*Instructions for the task*:
What comes back must be the data itself, retyped exactly.

────────

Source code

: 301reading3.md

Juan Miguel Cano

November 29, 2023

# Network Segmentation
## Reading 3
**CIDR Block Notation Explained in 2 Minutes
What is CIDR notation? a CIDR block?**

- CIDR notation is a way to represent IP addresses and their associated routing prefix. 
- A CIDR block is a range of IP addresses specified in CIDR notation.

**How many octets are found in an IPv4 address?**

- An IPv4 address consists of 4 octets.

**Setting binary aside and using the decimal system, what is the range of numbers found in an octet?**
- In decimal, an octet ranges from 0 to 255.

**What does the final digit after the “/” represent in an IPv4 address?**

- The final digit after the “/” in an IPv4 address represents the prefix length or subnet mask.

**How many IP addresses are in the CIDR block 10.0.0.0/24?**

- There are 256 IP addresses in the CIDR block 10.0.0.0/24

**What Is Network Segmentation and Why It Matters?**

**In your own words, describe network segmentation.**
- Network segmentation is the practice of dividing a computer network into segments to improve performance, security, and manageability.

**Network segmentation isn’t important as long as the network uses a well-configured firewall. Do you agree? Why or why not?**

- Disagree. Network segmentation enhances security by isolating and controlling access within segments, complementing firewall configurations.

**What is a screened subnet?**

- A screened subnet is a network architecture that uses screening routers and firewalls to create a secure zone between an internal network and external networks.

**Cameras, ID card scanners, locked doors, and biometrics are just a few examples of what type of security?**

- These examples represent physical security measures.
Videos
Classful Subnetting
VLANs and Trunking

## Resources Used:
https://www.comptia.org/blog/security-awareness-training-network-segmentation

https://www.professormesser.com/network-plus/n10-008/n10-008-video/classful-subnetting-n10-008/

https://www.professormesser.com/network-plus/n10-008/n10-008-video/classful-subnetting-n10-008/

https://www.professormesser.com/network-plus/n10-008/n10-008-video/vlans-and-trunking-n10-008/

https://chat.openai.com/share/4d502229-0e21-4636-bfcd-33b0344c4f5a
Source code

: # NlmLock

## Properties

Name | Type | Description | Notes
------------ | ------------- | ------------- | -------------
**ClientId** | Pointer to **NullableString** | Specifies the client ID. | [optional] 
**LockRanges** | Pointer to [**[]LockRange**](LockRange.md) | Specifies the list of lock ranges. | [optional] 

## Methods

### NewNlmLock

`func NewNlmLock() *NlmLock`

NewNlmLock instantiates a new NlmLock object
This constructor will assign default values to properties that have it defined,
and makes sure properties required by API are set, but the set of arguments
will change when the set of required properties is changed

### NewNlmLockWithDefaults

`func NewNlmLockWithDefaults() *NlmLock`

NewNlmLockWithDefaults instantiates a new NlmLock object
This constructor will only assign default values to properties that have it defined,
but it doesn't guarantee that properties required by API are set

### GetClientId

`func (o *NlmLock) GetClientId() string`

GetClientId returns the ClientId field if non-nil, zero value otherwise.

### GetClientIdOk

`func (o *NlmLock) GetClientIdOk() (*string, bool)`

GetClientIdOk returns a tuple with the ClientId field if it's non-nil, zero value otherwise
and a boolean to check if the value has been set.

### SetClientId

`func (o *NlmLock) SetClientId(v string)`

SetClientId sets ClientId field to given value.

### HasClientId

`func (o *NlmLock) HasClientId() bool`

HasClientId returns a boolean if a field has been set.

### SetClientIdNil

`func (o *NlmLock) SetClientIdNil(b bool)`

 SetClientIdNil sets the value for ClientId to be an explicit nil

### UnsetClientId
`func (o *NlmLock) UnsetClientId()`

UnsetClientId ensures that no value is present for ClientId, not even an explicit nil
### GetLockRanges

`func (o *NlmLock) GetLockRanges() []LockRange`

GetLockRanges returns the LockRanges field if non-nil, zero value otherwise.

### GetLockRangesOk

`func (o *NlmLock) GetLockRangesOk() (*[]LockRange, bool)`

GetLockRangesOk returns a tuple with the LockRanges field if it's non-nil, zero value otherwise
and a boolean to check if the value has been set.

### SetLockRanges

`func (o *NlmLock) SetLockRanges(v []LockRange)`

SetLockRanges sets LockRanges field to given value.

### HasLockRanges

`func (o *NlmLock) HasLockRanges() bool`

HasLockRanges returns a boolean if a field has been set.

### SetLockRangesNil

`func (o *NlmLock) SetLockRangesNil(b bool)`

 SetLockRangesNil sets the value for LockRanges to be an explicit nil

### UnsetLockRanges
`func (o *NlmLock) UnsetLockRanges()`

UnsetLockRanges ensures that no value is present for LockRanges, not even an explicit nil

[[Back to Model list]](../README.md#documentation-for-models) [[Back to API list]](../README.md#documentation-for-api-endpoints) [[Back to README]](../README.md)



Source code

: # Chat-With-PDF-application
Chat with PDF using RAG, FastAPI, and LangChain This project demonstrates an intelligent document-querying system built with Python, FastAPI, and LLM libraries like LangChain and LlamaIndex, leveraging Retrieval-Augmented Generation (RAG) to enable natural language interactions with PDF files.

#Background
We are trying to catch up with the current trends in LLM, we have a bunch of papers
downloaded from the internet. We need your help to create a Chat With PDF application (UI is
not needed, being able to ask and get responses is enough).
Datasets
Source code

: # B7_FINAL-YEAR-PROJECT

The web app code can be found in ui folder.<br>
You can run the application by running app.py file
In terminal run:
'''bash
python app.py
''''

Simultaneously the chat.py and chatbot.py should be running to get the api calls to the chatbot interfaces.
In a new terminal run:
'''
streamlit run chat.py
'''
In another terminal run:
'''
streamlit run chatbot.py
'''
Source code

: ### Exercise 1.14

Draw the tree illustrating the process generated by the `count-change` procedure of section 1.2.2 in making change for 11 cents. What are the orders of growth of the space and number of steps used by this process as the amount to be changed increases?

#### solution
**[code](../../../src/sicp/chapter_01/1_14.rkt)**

────────

*Solution to the exercise*:
Source code

: 301reading3.md

Juan Miguel Cano

November 29, 2023

# Network Segmentation
## Reading 3
**CIDR Block Notation Explained in 2 Minutes
What is CIDR notation? a CIDR block?**

- CIDR notation is a way to represent IP addresses and their associated routing prefix. 
- A CIDR block is a range of IP addresses specified in CIDR notation.

**How many octets are found in an IPv4 address?**

- An IPv4 address consists of 4 octets.

**Setting binary aside and using the decimal system, what is the range of numbers found in an octet?**
- In decimal, an octet ranges from 0 to 255.

**What does the final digit after the “/” represent in an IPv4 address?**

- The final digit after the “/” in an IPv4 address represents the prefix length or subnet mask.

**How many IP addresses are in the CIDR block 10.0.0.0/24?**

- There are 256 IP addresses in the CIDR block 10.0.0.0/24

**What Is Network Segmentation and Why It Matters?**

**In your own words, describe network segmentation.**
- Network segmentation is the practice of dividing a computer network into segments to improve performance, security, and manageability.

**Network segmentation isn’t important as long as the network uses a well-configured firewall. Do you agree? Why or why not?**

- Disagree. Network segmentation enhances security by isolating and controlling access within segments, complementing firewall configurations.

**What is a screened subnet?**

- A screened subnet is a network architecture that uses screening routers and firewalls to create a secure zone between an internal network and external networks.

**Cameras, ID card scanners, locked doors, and biometrics are just a few examples of what type of security?**

- These examples represent physical security measures.
Videos
Classful Subnetting
VLANs and Trunking

## Resources Used:
https://www.comptia.org/blog/security-awareness-training-network-segmentation

https://www.professormesser.com/network-plus/n10-008/n10-008-video/classful-subnetting-n10-008/

https://www.professormesser.com/network-plus/n10-008/n10-008-video/classful-subnetting-n10-008/

https://www.professormesser.com/network-plus/n10-008/n10-008-video/vlans-and-trunking-n10-008/

https://chat.openai.com/share/4d502229-0e21-4636-bfcd-33b0344c4f5a
Source code

: # NlmLock

## Properties

Name | Type | Description | Notes
------------ | ------------- | ------------- | -------------
**ClientId** | Pointer to **NullableString** | Specifies the client ID. | [optional] 
**LockRanges** | Pointer to [**[]LockRange**](LockRange.md) | Specifies the list of lock ranges. | [optional] 

## Methods

### NewNlmLock

`func NewNlmLock() *NlmLock`

NewNlmLock instantiates a new NlmLock object
This constructor will assign default values to properties that have it defined,
and makes sure properties required by API are set, but the set of arguments
will change when the set of required properties is changed

### NewNlmLockWithDefaults

`func NewNlmLockWithDefaults() *NlmLock`

NewNlmLockWithDefaults instantiates a new NlmLock object
This constructor will only assign default values to properties that have it defined,
but it doesn't guarantee that properties required by API are set

### GetClientId

`func (o *NlmLock) GetClientId() string`

GetClientId returns the ClientId field if non-nil, zero value otherwise.

### GetClientIdOk

`func (o *NlmLock) GetClientIdOk() (*string, bool)`

GetClientIdOk returns a tuple with the ClientId field if it's non-nil, zero value otherwise
and a boolean to check if the value has been set.

### SetClientId

`func (o *NlmLock) SetClientId(v string)`

SetClientId sets ClientId field to given value.

### HasClientId

`func (o *NlmLock) HasClientId() bool`

HasClientId returns a boolean if a field has been set.

### SetClientIdNil

`func (o *NlmLock) SetClientIdNil(b bool)`

 SetClientIdNil sets the value for ClientId to be an explicit nil

### UnsetClientId
`func (o *NlmLock) UnsetClientId()`

UnsetClientId ensures that no value is present for ClientId, not even an explicit nil
### GetLockRanges

`func (o *NlmLock) GetLockRanges() []LockRange`

GetLockRanges returns the LockRanges field if non-nil, zero value otherwise.

### GetLockRangesOk

`func (o *NlmLock) GetLockRangesOk() (*[]LockRange, bool)`

GetLockRangesOk returns a tuple with the LockRanges field if it's non-nil, zero value otherwise
and a boolean to check if the value has been set.

### SetLockRanges

`func (o *NlmLock) SetLockRanges(v []LockRange)`

SetLockRanges sets LockRanges field to given value.

### HasLockRanges

`func (o *NlmLock) HasLockRanges() bool`

HasLockRanges returns a boolean if a field has been set.

### SetLockRangesNil

`func (o *NlmLock) SetLockRangesNil(b bool)`

 SetLockRangesNil sets the value for LockRanges to be an explicit nil

### UnsetLockRanges
`func (o *NlmLock) UnsetLockRanges()`

UnsetLockRanges ensures that no value is present for LockRanges, not even an explicit nil

[[Back to Model list]](../README.md#documentation-for-models) [[Back to API list]](../README.md#documentation-for-api-endpoints) [[Back to README]](../README.md)



Source code

: # Chat-With-PDF-application
Chat with PDF using RAG, FastAPI, and LangChain This project demonstrates an intelligent document-querying system built with Python, FastAPI, and LLM libraries like LangChain and LlamaIndex, leveraging Retrieval-Augmented Generation (RAG) to enable natural language interactions with PDF files.

#Background
We are trying to catch up with the current trends in LLM, we have a bunch of papers
downloaded from the internet. We need your help to create a Chat With PDF application (UI is
not needed, being able to ask and get responses is enough).
Datasets
Source code

: # B7_FINAL-YEAR-PROJECT

The web app code can be found in ui folder.<br>
You can run the application by running app.py file
In terminal run:
'''bash
python app.py
''''

Simultaneously the chat.py and chatbot.py should be running to get the api calls to the chatbot interfaces.
In a new terminal run:
'''
streamlit run chat.py
'''
In another terminal run:
'''
streamlit run chatbot.py
'''
Source code

: ### Exercise 1.14

Draw the tree illustrating the process generated by the `count-change` procedure of section 1.2.2 in making change for 11 cents. What are the orders of growth of the space and number of steps used by this process as the amount to be changed increases?

#### solution
**[code](../../../src/sicp/chapter_01/1_14.rkt)**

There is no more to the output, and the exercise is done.